• Clin Chem Lab Med · Jul 2001

    Comparative Study

    Models for combining random and systematic errors. assumptions and consequences for different models.

    • P H Petersen, D Stöckl, J O Westgard, S Sandberg, K Linnet, and L Thienpont.
    • Department of Clinical Biochemistry, Odense University Hospital, Denmark. phy@imbmed.ou.dk
    • Clin Chem Lab Med. 2001 Jul 1; 39 (7): 589-95.

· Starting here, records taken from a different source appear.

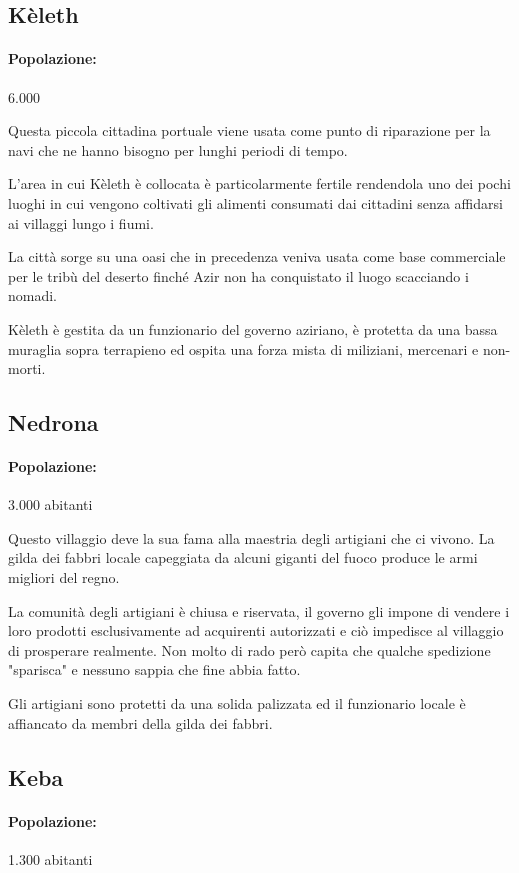 \documentclass[letterpaper,twocolumn,openany,nodeprecatedcode]{dndbook}
\begin{document}
\subsection{Kèleth}
\paragraph{Popolazione:} 6.000

Questa piccola cittadina portuale viene usata come punto di riparazione per la navi che ne hanno bisogno per lunghi periodi di tempo.

L'area in cui Kèleth è collocata è particolarmente fertile rendendola uno dei pochi luoghi in cui vengono coltivati gli alimenti consumati dai cittadini senza affidarsi ai villaggi lungo i fiumi.

La città sorge su una oasi che in precedenza veniva usata come base commerciale per le tribù del deserto finché Azir non ha conquistato il luogo scacciando i nomadi.

Kèleth è gestita da un funzionario del governo aziriano, è protetta da una bassa muraglia sopra terrapieno ed ospita una forza mista di miliziani, mercenari e non-morti.

\subsection{Nedrona}
\paragraph{Popolazione:} 3.000 abitanti

Questo villaggio deve la sua fama alla maestria degli artigiani che ci vivono. La gilda dei fabbri locale capeggiata da alcuni giganti del fuoco produce le armi migliori del regno.

La comunità degli artigiani è chiusa e riservata, il governo gli impone di vendere i loro prodotti esclusivamente ad acquirenti autorizzati e ciò impedisce al villaggio di prosperare realmente. Non molto di rado però capita che qualche spedizione "sparisca" e nessuno sappia che fine abbia fatto.

Gli artigiani sono protetti da una solida palizzata ed il funzionario locale è affiancato da membri della gilda dei fabbri.

\subsection{Keba}
\paragraph{Popolazione:} 1.300 abitanti
\end{document}
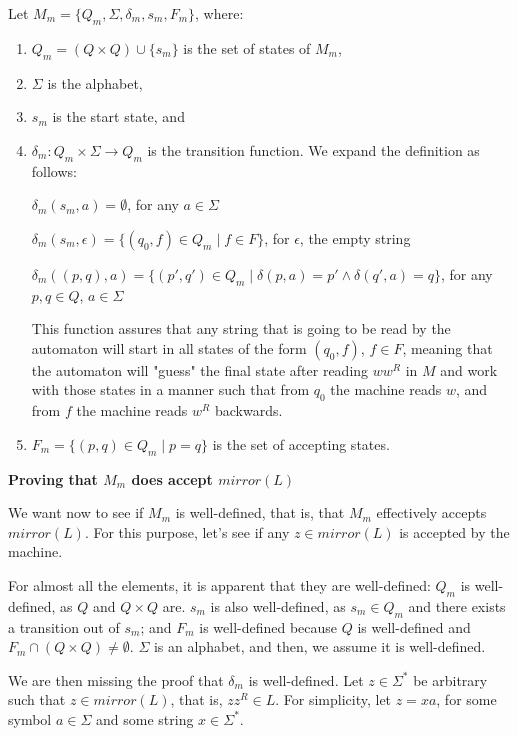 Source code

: \documentclass[12pt]{article}
\begin{document}
Let $M_m = \{Q_m, \Sigma, \delta_m, s_m, F_m\}$, where:
\begin{enumerate}
    \item $Q_m = (Q \times Q) \cup \{s_m\}$ is the set of states of $M_m$,
    \item $\Sigma$ is the alphabet,
    \item $s_m$ is the start state, and
    \item $\delta_m : Q_m \times \Sigma \rightarrow Q_m$ is the transition function. We expand the definition as follows:
    
    $\delta_m (s_m, a) = \emptyset$, for any $a \in \Sigma$
    
    $\delta_m (s_m, \epsilon) = \{(q_0, f) \in Q_m \mid f \in F\}$, for $\epsilon$, the empty string
    
    $\delta_m ((p, q), a) = \{(p', q') \in Q_m \mid \delta(p, a) = p' \land \delta(q', a) = q\}$, for any $p, q \in Q$, $a \in \Sigma$

    This function assures that any string that is going to be read by the automaton will start in all states of the form $(q_0, f)$, $f \in F$, meaning that the automaton will "guess" the final state after reading $ww^R$ in $M$ and work with those states in a manner such that from $q_0$ the machine reads $w$, and from $f$ the machine reads $w^R$ backwards.
    
    \item $F_m = \{(p, q) \in Q_m \mid p = q\}$ is the set of accepting states.
\end{enumerate}

\textbf{Proving that $M_m$ does accept $mirror(L)$}

We want now to see if $M_m$ is well-defined, that is, that $M_m$ effectively accepts $mirror(L)$. For this purpose, let's see if any $z \in mirror(L)$ is accepted by the machine.

For almost all the elements, it is apparent that they are well-defined: $Q_m$ is well-defined, as $Q$ and $Q \times Q$ are. $s_m$ is also well-defined, as $s_m \in Q_m$ and there exists a transition out of $s_m$; and $F_m$ is well-defined because $Q$ is well-defined and $F_m \cap (Q \times Q) \neq \emptyset$. $\Sigma$ is an alphabet, and then, we assume it is well-defined.

We are then missing the proof that $\delta_m$ is well-defined. Let $z \in \Sigma^*$ be arbitrary such that $z \in mirror(L)$, that is, $zz^R \in L$. For simplicity, let $z = xa$, for some symbol $a \in \Sigma$ and some string $x \in \Sigma^*$.
\end{document}
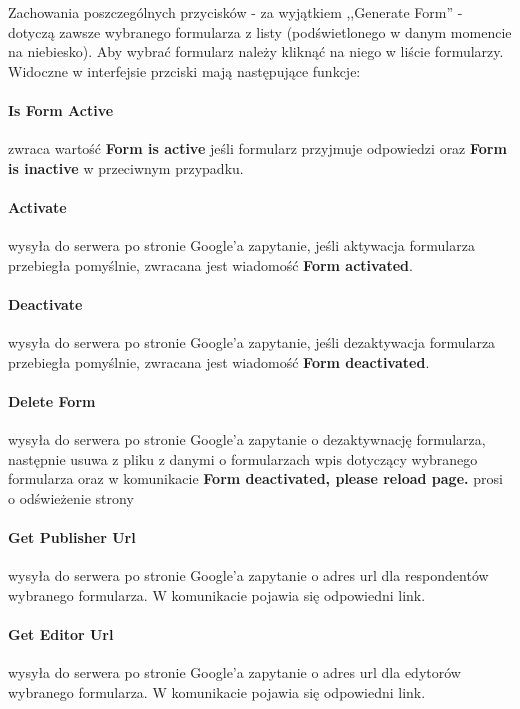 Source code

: \ind Zachowania poszczególnych przycisków  - za wyjątkiem ,,Generate Form'' - dotyczą zawsze wybranego formularza z listy (podświetlonego w danym momencie na niebiesko). Aby wybrać formularz należy kliknąć na niego w liście formularzy. 
\ind Widoczne w interfejsie przciski mają następujące funkcje:
\paragraph{Is Form Active} zwraca wartość \textbf{Form is active} jeśli formularz przyjmuje odpowiedzi oraz \textbf{Form is inactive} w przeciwnym przypadku.
\paragraph{Activate} wysyła do serwera po stronie Google'a zapytanie, jeśli aktywacja formularza przebiegła pomyślnie, zwracana jest wiadomość \textbf{Form activated}.
\paragraph{Deactivate} wysyła do serwera po stronie Google'a zapytanie, jeśli dezaktywacja formularza przebiegła pomyślnie, zwracana jest wiadomość \textbf{Form deactivated}.
\paragraph{Delete Form} wysyła do serwera po stronie Google'a zapytanie o dezaktywnację formularza, następnie usuwa z pliku z danymi o formularzach wpis dotyczący wybranego formularza oraz w komunikacie \textbf{Form deactivated, please reload page.} prosi o odświeżenie strony
\paragraph{Get Publisher Url} wysyła do serwera po stronie Google'a zapytanie o adres url dla respondentów wybranego formularza. W komunikacie pojawia się odpowiedni link.
\paragraph{Get Editor Url} wysyła do serwera po stronie Google'a zapytanie o adres url dla edytorów wybranego formularza. W komunikacie pojawia się odpowiedni link.


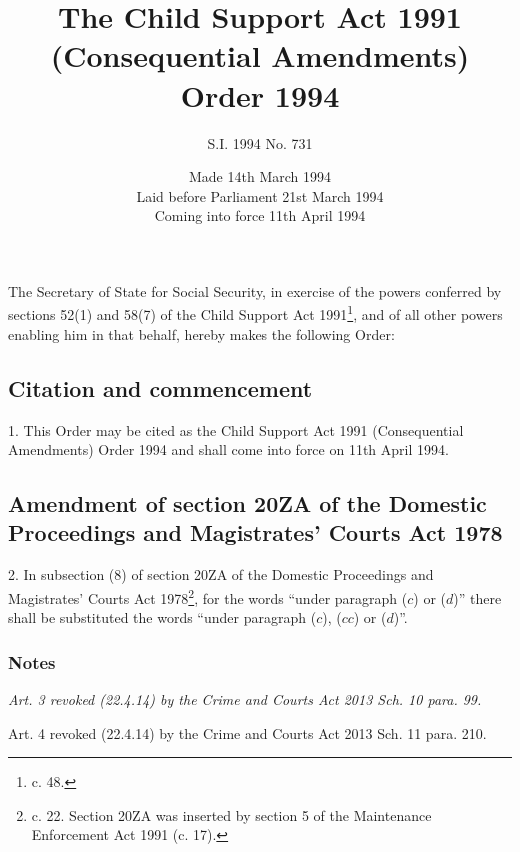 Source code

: \documentclass[a4paper]{article}
\title{The Child Support Act 1991 (Consequential Amendments) Order 1994}
\author{S.I. 1994 No. 731}
\date{Made 14th March 1994\\Laid before Parliament 21st March 1994\\Coming into force 11th April 1994}
\newcommand\amendment[1]{\subsubsection*{Notes}{\itshape\frenchspacing\footnotesize #1 \par}}
\begin{document}
\maketitle

\noindent
The Secretary of State for Social Security, in exercise of the powers conferred by sections 52(1) and 58(7) of the Child Support Act 1991\footnote{ c. 48.}, and of all other powers enabling him in that behalf, hereby makes the following Order:


{\sloppy

\tableofcontents

}

\setcounter{secnumdepth}{-2}

\subsection[1. Citation and commencement]{Citation and commencement}

1.  This Order may be cited as the Child Support Act 1991 (Consequential Amendments) Order 1994 and shall come into force on 11th April 1994.

\subsection[2. Amendment of section 20ZA of the Domestic Proceedings and Magistrates' Courts Act 1978]{Amendment of section 20ZA of the Domestic Proceedings and Magistrates' Courts Act 1978}

2.  In subsection (8) of section 20ZA of the Domestic Proceedings and Magistrates' Courts Act 1978\footnote{ c. 22. Section 20ZA was inserted by section 5 of the Maintenance Enforcement Act 1991 (c. 17).}, for the words “under paragraph ($c$) or ($d$)” there shall be substituted the words “under paragraph ($c$), ($cc$) or ($d$)”.

\amendment{
Art. 3 revoked (22.4.14) by the Crime and Courts Act 2013 Sch. 10 para. 99.

\medskip

Art. 4 revoked (22.4.14) by the Crime and Courts Act 2013 Sch. 11 para. 210.
}
\end{document}
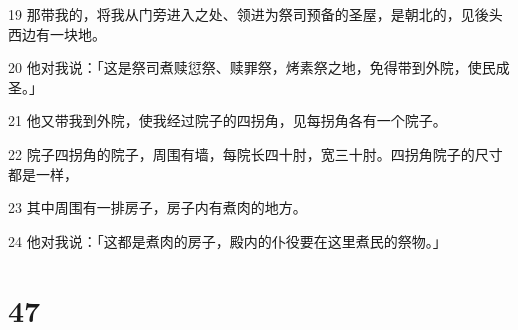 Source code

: \par 19 那带我的，将我从门旁进入之处、领进为祭司预备的圣屋，是朝北的，见後头西边有一块地。
\par 20 他对我说：「这是祭司煮赎愆祭、赎罪祭，烤素祭之地，免得带到外院，使民成圣。」
\par 21 他又带我到外院，使我经过院子的四拐角，见每拐角各有一个院子。
\par 22 院子四拐角的院子，周围有墙，每院长四十肘，宽三十肘。四拐角院子的尺寸都是一样，
\par 23 其中周围有一排房子，房子内有煮肉的地方。
\par 24 他对我说：「这都是煮肉的房子，殿内的仆役要在这里煮民的祭物。」

\chapter{47}

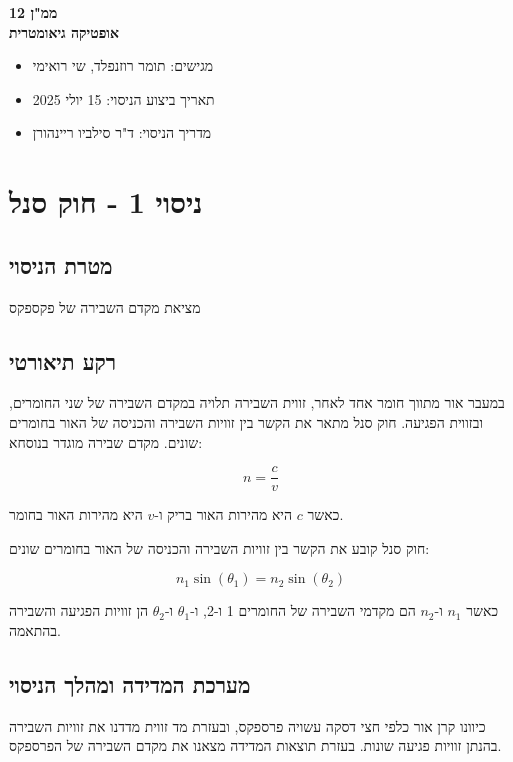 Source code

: \documentclass[14pt]{extarticle}
\begin{document}
\begin{center}
    {\LARGE \textbf{ממ"ן 12}}\\
    {\textbf{אופטיקה גיאומטרית}}
\end{center}

\begin{itemize}
    \item מגישים: תומר רוזנפלד, שי רואימי
    \item תאריך ביצוע הניסוי: 15 יולי 2025
    \item מדריך הניסוי: ד"ר סילביו ריינהורן
\end{itemize}
\newpage
\section*{ניסוי 1 - חוק סנל}
\subsection*{מטרת הניסוי}
מציאת מקדם השבירה של פקספקס 

\subsection*{רקע תיאורטי}
במעבר אור מתווך חומר אחד לאחר, זווית השבירה תלויה במקדם השבירה של שני החומרים, ובזווית הפגיעה.
חוק סנל מתאר את הקשר בין זוויות השבירה והכניסה של האור בחומרים שונים.
מקדם שבירה מוגדר בנוסחא:

\begin{equation}
    n = \frac{c}{v}
\end{equation}

כאשר $c$ היא מהירות האור בריק ו-$v$ היא מהירות האור בחומר.


חוק סנל קובע את הקשר בין זוויות השבירה והכניסה של האור בחומרים שונים:

\begin{equation}
n_1 \sin(\theta_1) = n_2 \sin(\theta_2)
\end{equation}

כאשר $n_1$ ו-$n_2$ הם מקדמי השבירה של החומרים 1 ו-2, ו-$\theta_1$ ו-$\theta_2$ הן זוויות הפגיעה והשבירה בהתאמה.

\subsection*{מערכת המדידה ומהלך הניסוי}

כיוונו קרן אור כלפי חצי דסקה עשויה פרספקס, ובעזרת מד זווית מדדנו את זוויות השבירה בהנתן זוויות פגיעה שונות. בעזרת תוצאות המדידה מצאנו את מקדם השבירה של הפרספקס.
\end{document}
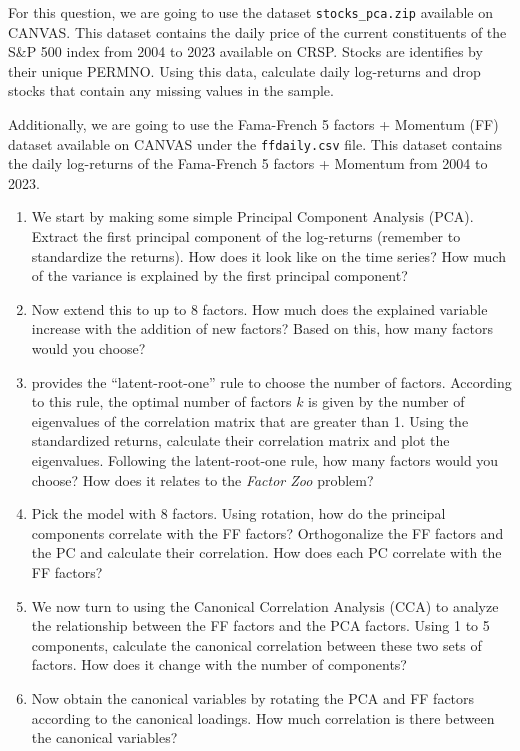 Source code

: For this question, we are going to use the dataset \texttt{stocks\_pca.zip} available on CANVAS. This dataset contains the daily price of the current constituents of the S\&P 500 index from 2004 to 2023 available on CRSP. Stocks are identifies by their unique PERMNO. Using this data, calculate daily log-returns and drop stocks that contain any missing values in the sample.

Additionally, we are going to use the Fama-French 5 factors + Momentum (FF) dataset available on CANVAS under the \texttt{ffdaily.csv} file. This dataset contains the daily log-returns of the Fama-French 5 factors + Momentum from 2004 to 2023.

\begin{enumerate}[label = \textbf{\Alph*)}]
    \item We start by making some simple Principal Component Analysis (PCA). Extract the first principal component of the log-returns (remember to standardize the returns). How does it look like on the time series? How much of the variance is explained by the first principal component?
    \item Now extend this to up to 8 factors. How much does the explained variable increase with the addition of new factors? Based on this, how many factors would you choose?
    \item \citet{horn1965rationale} provides the ``latent-root-one'' rule to choose the number of factors. According to this rule, the optimal number of factors \(k\) is given by the number of eigenvalues of the correlation matrix that are greater than 1. Using the standardized returns, calculate their correlation matrix and plot the eigenvalues. Following the latent-root-one rule, how many factors would you choose? How does it relates to the \textit{Factor Zoo} problem?
    \item Pick the model with 8 factors. Using rotation, how do the principal components correlate with the FF factors? Orthogonalize the FF factors and the PC and calculate their correlation. How does each PC correlate with the FF factors?
    \item We now turn to using the Canonical Correlation Analysis (CCA) to analyze the relationship between the FF factors and the PCA factors. Using 1 to 5 components, calculate the canonical correlation between these two sets of factors. How does it change with the number of components?
    \item Now obtain the canonical variables by rotating the PCA and FF factors according to the canonical loadings. How much correlation is there between the canonical variables?
\end{enumerate} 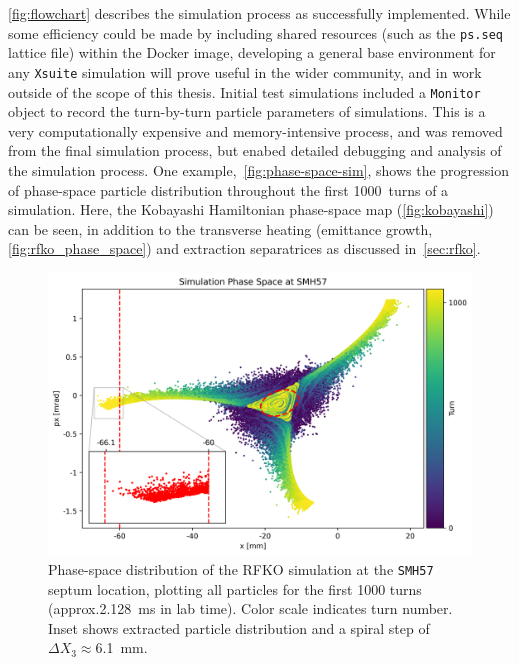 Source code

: \documentclass[11pt]{report}
\begin{document}
\autoref{fig:flowchart} describes the simulation process as successfully implemented. While some efficiency could be made by including shared resources (such as the \verb|ps.seq| lattice file) within the Docker image, developing a general base environment for any \verb|Xsuite| simulation will prove useful in the wider community, and in work outside of the scope of this thesis. Initial test simulations included a \verb|Monitor| object to record the turn-by-turn particle parameters of simulations. This is a very computationally expensive and memory-intensive process, and was removed from the final simulation process, but enabed detailed debugging and analysis of the simulation process. One example,~\autoref{fig:phase-space-sim}, shows the progression of phase-space particle distribution throughout the first \qty{1000}{turns} of a simulation. Here, the Kobayashi Hamiltonian phase-space map (\autoref{fig:kobayashi}) can be seen, in addition to the transverse heating (emittance growth, \autoref{fig:rfko_phase_space}) and extraction separatrices as discussed in~\autoref{sec:rfko}.

\begin{figure}[h]
  \centering
  \includegraphics[width=0.9\linewidth]{phase-space-sim.png}
  \cprotect\caption{Phase-space distribution of the RFKO simulation at the \verb|SMH57| septum location, plotting all particles for the first 1000 turns (approx.\qty{2.128}{\milli\second} in lab time). Color scale indicates turn number. Inset shows extracted particle distribution and a spiral step of $\Delta X_3\approx$\qty{6.1}{\milli\meter}.}\label{fig:phase-space-sim}
\end{figure}
\end{document}
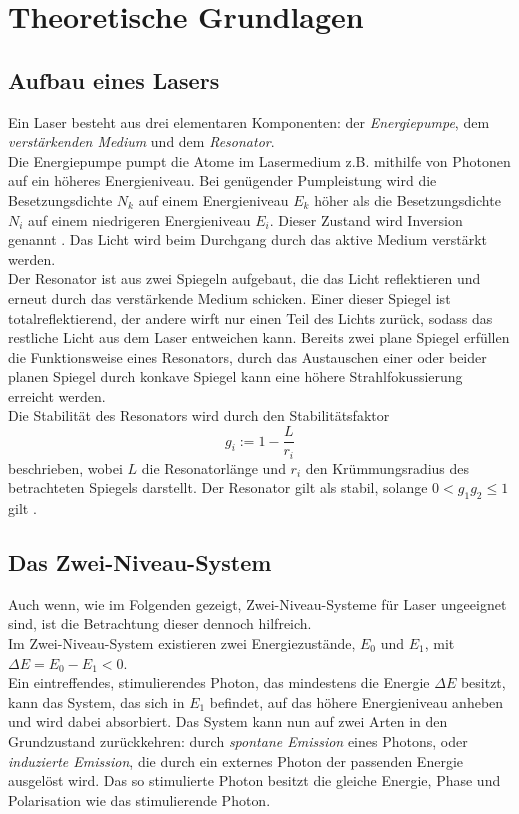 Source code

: \section{Theoretische Grundlagen}
\label{sec:theorie}

\subsection{Aufbau eines Lasers}

Ein Laser besteht aus drei elementaren Komponenten: der \textit{Energiepumpe}, dem \textit{verstärkenden Medium} und dem \textit{Resonator}. \\
Die Energiepumpe pumpt die Atome im Lasermedium z.B. mithilfe von Photonen auf ein höheres Energieniveau. 
Bei genügender Pumpleistung wird die Besetzungsdichte $N_k$ auf einem Energieniveau $E_k$ höher als die Besetzungsdichte $N_i$ auf einem niedrigeren Energieniveau $E_i$.
Dieser Zustand wird Inversion genannt \cite{dem01}.
Das Licht wird beim Durchgang durch das aktive Medium verstärkt werden. \\

Der Resonator ist aus zwei Spiegeln aufgebaut, die das Licht reflektieren und erneut durch das verstärkende Medium schicken.
Einer dieser Spiegel ist totalreflektierend, der andere wirft nur einen Teil des Lichts zurück, sodass das restliche Licht aus dem Laser entweichen kann.
Bereits zwei plane Spiegel erfüllen die Funktionsweise eines Resonators, durch das Austauschen einer oder beider planen Spiegel durch konkave Spiegel kann eine höhere Strahlfokussierung erreicht werden. \\

Die Stabilität des Resonators wird durch den Stabilitätsfaktor
\begin{equation}
    g_i := 1 - \frac{L}{r_i} 
\end{equation}
beschrieben, wobei $L$ die Resonatorlänge und $r_i$ den Krümmungsradius des betrachteten Spiegels darstellt.
Der Resonator gilt als stabil, solange $0 < g_1 g_2 \leq 1$ gilt \cite{dem01}.

\subsection{Das Zwei-Niveau-System}
\label{subsec:2nivsys}

Auch wenn, wie im Folgenden gezeigt, Zwei-Niveau-Systeme für Laser ungeeignet sind, ist die Betrachtung dieser dennoch hilfreich. \\
Im Zwei-Niveau-System existieren zwei Energiezustände, $E_0$ und $E_1$, mit $\Delta E = E_0 - E_1 < 0$. \\
Ein eintreffendes, stimulierendes Photon, das mindestens die Energie $\Delta E$ besitzt, kann das System, das sich in $E_1$ befindet, auf das höhere Energieniveau anheben und wird dabei absorbiert.
Das System kann nun auf zwei Arten in den Grundzustand zurückkehren: durch \textit{spontane Emission} eines Photons, oder \textit{induzierte Emission}, die durch ein externes Photon der passenden Energie ausgelöst wird.
Das so stimulierte Photon besitzt die gleiche Energie, Phase und Polarisation wie das stimulierende Photon. \\

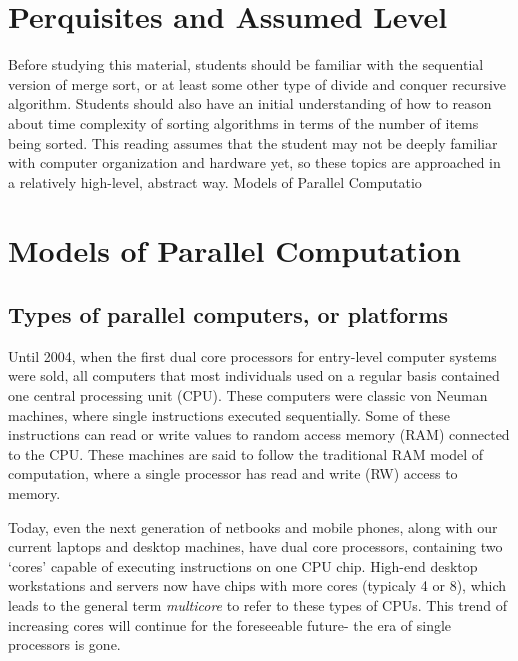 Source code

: \documentclass[letterpaper,10pt,openany,oneside]{sphinxmanual}
\begin{document}
\section{Perquisites and Assumed Level}
\label{ParallelMachineModels/ParallelMachineModels:perquisites-and-assumed-level}
Before studying this material, students should be familiar with the sequential version of merge sort, or at least some other type of divide and conquer recursive algorithm.  Students should also have an initial understanding of how to reason about time complexity of sorting algorithms in terms of the number of items being sorted. This reading assumes that the student may not be deeply familiar with computer organization and hardware yet, so these topics are approached in a relatively high-level, abstract way.
Models of Parallel Computatio


\section{Models of Parallel Computation}
\label{ParallelMachineModels/ParallelMachineModels:models-of-parallel-computation}

\subsection{Types of parallel computers, or platforms}
\label{ParallelMachineModels/ParallelMachineModels:types-of-parallel-computers-or-platforms}
Until 2004, when the first dual core processors for entry-level computer systems were sold, all computers that most individuals used on a regular basis contained one central processing unit (CPU).  These computers were classic von Neuman machines, where single instructions executed sequentially. Some of these instructions can read or write values to random access memory (RAM) connected to the CPU.  These machines are said to follow the traditional RAM model of computation, where a single processor has read and write (RW) access to memory.

Today, even the next generation of netbooks and mobile phones, along with our current laptops and desktop machines, have dual core processors, containing two ‘cores’ capable of executing instructions on one CPU chip.  High-end desktop workstations and servers now have chips with more cores (typicaly 4 or 8), which leads to the general term \emph{multicore} to refer to these types of CPUs.  This trend of increasing cores will continue for the foreseeable future- the era of single processors is gone.
\end{document}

    AbstractA series of models for handling and combining systematic and random variations/errors are investigated in order to characterize the different models according to their purpose, their application, and discuss their flaws with regard to their assumptions. The following models are considered 1. linear model, where the random and systematic elements are combined according to a linear concept (TE = absolute value(bias) + z x sigma), where TE is total error, bias is the systematic error component, sigma is the random error component (standard deviation or coefficient of variation) and z is the probability factor; 2. squared model with two sub-models of which one is the classical statistical variance model and the other is the GUM (Guide to Uncertainty in Measurements) model for estimating uncertainty of a measurement; 3. combined model developed for the estimation of analytical quality specifications according to the clinical consequences (clinical outcome) of errors. The consequences of these models are investigated by calculation of the functions of transformation of bias into imprecision according to the assumptions and model calculations. As expected, the functions turn out to be rather different with considerable consequences for these types of transformations. It is concluded that there are at least three models for combining systematic and random variation/errors, each created for its own specific purpose, with its own assumptions and resulting in considerably different results. These models should be used according to their purposes.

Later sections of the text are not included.